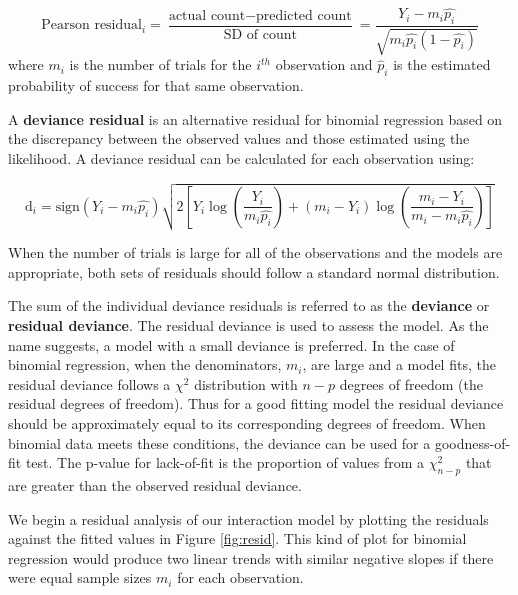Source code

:\documentclass[
]{krantz}
\begin{document}
\begin{equation*}
\textrm{Pearson residual}_i = \frac{\textrm{actual count}-\textrm{predicted count}}{\textrm{SD of count}} =
\frac{Y_i-m_i\hat{p_i}}{\sqrt{m_i\hat{p_i}(1-\hat{p_i})}}
\end{equation*}
where \(m_i\) is the number of trials for the \(i^{th}\) observation and \(\hat{p}_i\) is the estimated probability of success for that same observation.

A \textbf{deviance residual}  is an alternative residual for binomial regression based on the discrepancy between the observed values and those estimated using the likelihood.
A deviance residual can be calculated for each observation using:

\begin{equation*}
\textrm{d}_i = 
\textrm{sign}(Y_i-m_i\hat{p_i})\sqrt{2[Y_i \log\left(\frac{Y_i}{m_i \hat{p_i}}\right)+
(m_i - Y_i) \log\left(\frac{m_i - Y_i}{m_i - m_i \hat{p_i}}\right)]}
\end{equation*}

When the number of trials is large for all of the observations and the models are appropriate, both sets of residuals should follow a standard normal distribution.

The sum of the individual deviance residuals is referred to as the \textbf{deviance} or \textbf{residual deviance}.  The residual deviance is used to assess the model. As the name suggests, a model with a small deviance is preferred. In the case of binomial regression, when the denominators, \(m_i\), are large and a model fits, the residual deviance follows a \(\chi^2\) distribution with \(n-p\) degrees of freedom (the residual degrees of freedom). Thus for a good fitting model the residual deviance should be approximately equal to its corresponding degrees of freedom. When binomial data meets these conditions, the deviance can be used for a goodness-of-fit test. The p-value for lack-of-fit is the proportion of values from a \(\chi_{n-p}^2\) that are greater than the observed residual deviance.

We begin a residual analysis of our interaction model by plotting the residuals against the fitted values in Figure \ref{fig:resid}. This kind of plot for binomial regression would produce two linear trends with similar negative slopes if there were equal sample sizes \(m_i\) for each observation.
\end{document}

──────

### Work item:
What is needed is the exact run of lines from the start of the data through the line with "using the likelihood.", both ends included, minus the pictures.

### Written solution:
Source code

:\documentclass[
]{krantz}
\begin{document}
\begin{equation*}
\textrm{Pearson residual}_i = \frac{\textrm{actual count}-\textrm{predicted count}}{\textrm{SD of count}} =
\frac{Y_i-m_i\hat{p_i}}{\sqrt{m_i\hat{p_i}(1-\hat{p_i})}}
\end{equation*}
where \(m_i\) is the number of trials for the \(i^{th}\) observation and \(\hat{p}_i\) is the estimated probability of success for that same observation.

A \textbf{deviance residual}  is an alternative residual for binomial regression based on the discrepancy between the observed values and those estimated using the likelihood.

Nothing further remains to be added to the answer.